I am using a 3424 Picoscope to measure an output from an accelerometer. I am setting the display to Volts the window to Hanning using the 'average' option with a range to 74Hz and Zoom x2 currently I only get a plot when the number of spectrum bands is 128 any higher and no matter how long I wait I get no plot. I am using auto trigger but timing is not important and I would rather have a plot made up from several averages as the vibration is gaussian and I want to try an eliminate any noise.

The laptop I am using is not the latest by any means, it's definitely only USB 1.0 and it's running windows 2000. Not sure if this might be something to do with it?

I am trying to replicate some PSD plots that were created by sampling between 0.39 - 30 Hz, using Hanning Windowing a 256 block size (results in a 0.39 Hz delta F (Copied straight from the document not sure 100% what it means!)) and plotted as g²/Hz (logarithmic scale) vs Hz.

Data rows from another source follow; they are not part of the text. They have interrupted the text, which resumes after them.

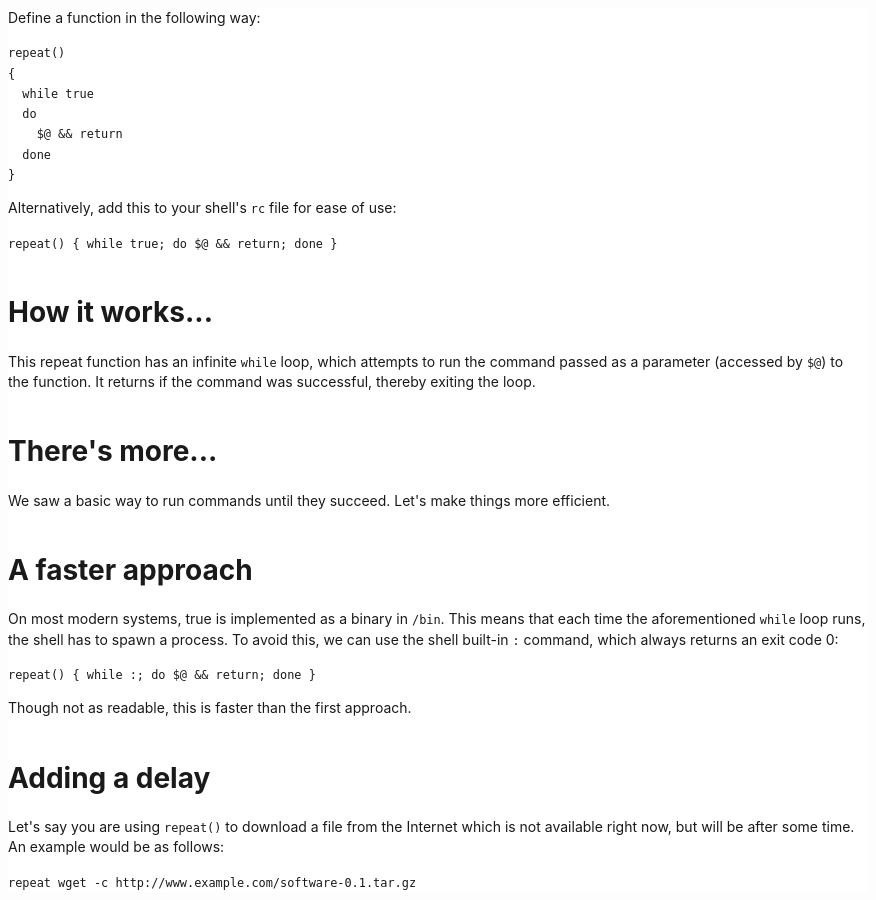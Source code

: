 Define a function in the following way:

```
repeat() 
{ 
  while true 
  do 
    $@ && return 
  done 
}

```

Alternatively, add this to your shell's `rc` file for ease of use:

```
repeat() { while true; do $@ && return; done }

```

# How it works...

This repeat function has an infinite `while` loop, which attempts to run the command passed as a parameter (accessed by `$@`) to the function. It returns if the command was successful, thereby exiting the loop.

# There's more...

We saw a basic way to run commands until they succeed. Let's make things more efficient.

# A faster approach

On most modern systems, true is implemented as a binary in `/bin`. This means that each time the aforementioned `while` loop runs, the shell has to spawn a process. To avoid this, we can use the shell built-in `:` command, which always returns an exit code 0:

```
repeat() { while :; do $@ && return; done }

```

Though not as readable, this is faster than the first approach.

# Adding a delay

Let's say you are using `repeat()` to download a file from the Internet which is not available right now, but will be after some time. An example would be as follows:

```
repeat wget -c http://www.example.com/software-0.1.tar.gz

```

I understand that I may need to copy the data from picoscope into excel and manipulate it there but the results using 128 spectrum band lack resolution at the moment hence me wanting to increase the number of bands and sample rate.

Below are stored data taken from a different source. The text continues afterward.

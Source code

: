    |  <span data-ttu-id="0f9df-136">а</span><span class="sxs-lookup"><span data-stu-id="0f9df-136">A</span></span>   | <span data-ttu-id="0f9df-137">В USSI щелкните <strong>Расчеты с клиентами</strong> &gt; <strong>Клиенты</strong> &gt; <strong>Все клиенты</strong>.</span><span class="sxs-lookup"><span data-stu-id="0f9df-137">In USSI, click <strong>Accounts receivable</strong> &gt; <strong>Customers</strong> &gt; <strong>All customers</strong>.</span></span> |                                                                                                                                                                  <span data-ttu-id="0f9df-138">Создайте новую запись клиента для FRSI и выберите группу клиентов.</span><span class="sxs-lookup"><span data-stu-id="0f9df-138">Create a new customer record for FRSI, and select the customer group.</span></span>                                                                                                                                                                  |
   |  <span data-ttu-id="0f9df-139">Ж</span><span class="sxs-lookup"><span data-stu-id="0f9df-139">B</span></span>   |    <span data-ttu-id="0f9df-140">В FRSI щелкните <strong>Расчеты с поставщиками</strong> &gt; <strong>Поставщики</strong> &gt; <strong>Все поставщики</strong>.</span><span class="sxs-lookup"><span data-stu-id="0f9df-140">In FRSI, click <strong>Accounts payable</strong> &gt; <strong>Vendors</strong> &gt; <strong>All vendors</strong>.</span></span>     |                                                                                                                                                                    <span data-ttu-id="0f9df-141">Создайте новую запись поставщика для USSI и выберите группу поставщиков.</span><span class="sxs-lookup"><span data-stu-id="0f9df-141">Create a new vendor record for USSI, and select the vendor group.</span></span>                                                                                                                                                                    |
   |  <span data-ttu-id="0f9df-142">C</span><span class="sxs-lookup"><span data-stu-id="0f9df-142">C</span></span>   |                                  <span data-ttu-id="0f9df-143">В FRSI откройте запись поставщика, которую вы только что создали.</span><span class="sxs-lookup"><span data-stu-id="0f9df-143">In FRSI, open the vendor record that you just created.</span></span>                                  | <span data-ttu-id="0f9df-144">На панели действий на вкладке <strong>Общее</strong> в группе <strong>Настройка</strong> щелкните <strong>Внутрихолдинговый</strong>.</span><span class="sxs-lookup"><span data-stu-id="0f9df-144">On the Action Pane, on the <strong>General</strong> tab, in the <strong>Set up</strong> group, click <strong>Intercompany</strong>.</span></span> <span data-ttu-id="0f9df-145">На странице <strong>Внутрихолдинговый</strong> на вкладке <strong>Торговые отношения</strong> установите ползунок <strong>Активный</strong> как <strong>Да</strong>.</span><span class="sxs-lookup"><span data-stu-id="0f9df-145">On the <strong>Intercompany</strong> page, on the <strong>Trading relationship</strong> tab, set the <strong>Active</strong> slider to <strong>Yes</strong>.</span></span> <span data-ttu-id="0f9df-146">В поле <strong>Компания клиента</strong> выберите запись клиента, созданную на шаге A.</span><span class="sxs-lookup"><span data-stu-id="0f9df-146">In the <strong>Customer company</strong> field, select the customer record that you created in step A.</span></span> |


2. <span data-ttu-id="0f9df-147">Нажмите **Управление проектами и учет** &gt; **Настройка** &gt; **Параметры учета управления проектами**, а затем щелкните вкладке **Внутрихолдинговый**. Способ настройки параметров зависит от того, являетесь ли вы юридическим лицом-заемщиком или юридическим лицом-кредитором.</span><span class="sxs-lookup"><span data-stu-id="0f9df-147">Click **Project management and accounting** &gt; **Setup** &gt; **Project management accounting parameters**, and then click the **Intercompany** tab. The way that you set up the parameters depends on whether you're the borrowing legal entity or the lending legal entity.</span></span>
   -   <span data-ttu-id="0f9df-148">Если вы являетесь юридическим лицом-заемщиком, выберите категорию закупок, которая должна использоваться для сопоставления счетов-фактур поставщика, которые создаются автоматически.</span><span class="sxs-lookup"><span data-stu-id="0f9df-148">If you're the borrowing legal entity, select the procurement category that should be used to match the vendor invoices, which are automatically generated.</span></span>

The last plots we obtained using a Hardware Spectrum analyser were annotated 120mHz Banwidth, by my possibly flawed calculations if I were looking at a 32Hz range I would need approx 533 samples to obtain this level of resolution

From looking at the signal in the scope mode the peak seems to be approx + - 1V which is supposed to equate to 1g however setting the voltage range on the spectrum to +- 1V results in a barely visible trace.

Any advice help gratefully recieved!

Guest

Post by Guest »

Have you had a chance to try this yet?

Guest

Post by Guest »

I have managed to reproduce similar results on the bench with a pulse/function generator.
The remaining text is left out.